─── Records supplied ───
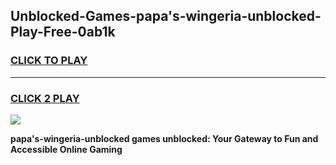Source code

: 
## Unblocked-Games-papa's-wingeria-unblocked-Play-Free-0ab1k
<h3>
<a href="https://premium76.site?title=papa's-wingeria-unblocked&ref=23A">CLICK TO PLAY</a></h3>
<hr>

<h3>
<a href="https://premium76.site?title=papa's-wingeria-unblocked&ref=23A">CLICK 2 PLAY</a>
  
</h3>

<a href="https://premium76.site?title=papa's-wingeria-unblocked&ref=23A"><img src="https://clearcache.store/games.png"></a>


**papa's-wingeria-unblocked games unblocked: Your Gateway to Fun and Accessible Online Gaming**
───
Exercise description:
The data must be printed exactly, image-free.

Answer for the task:
Source code

: 
## Unblocked-Games-papa's-wingeria-unblocked-Play-Free-0ab1k
<h3>
<a href="https://premium76.site?title=papa's-wingeria-unblocked&ref=23A">CLICK TO PLAY</a></h3>
<hr>

<h3>
<a href="https://premium76.site?title=papa's-wingeria-unblocked&ref=23A">CLICK 2 PLAY</a>
  
</h3>

<a href="https://premium76.site?title=papa's-wingeria-unblocked&ref=23A"><img src="https://clearcache.store/games.png"></a>


**papa's-wingeria-unblocked games unblocked: Your Gateway to Fun and Accessible Online Gaming**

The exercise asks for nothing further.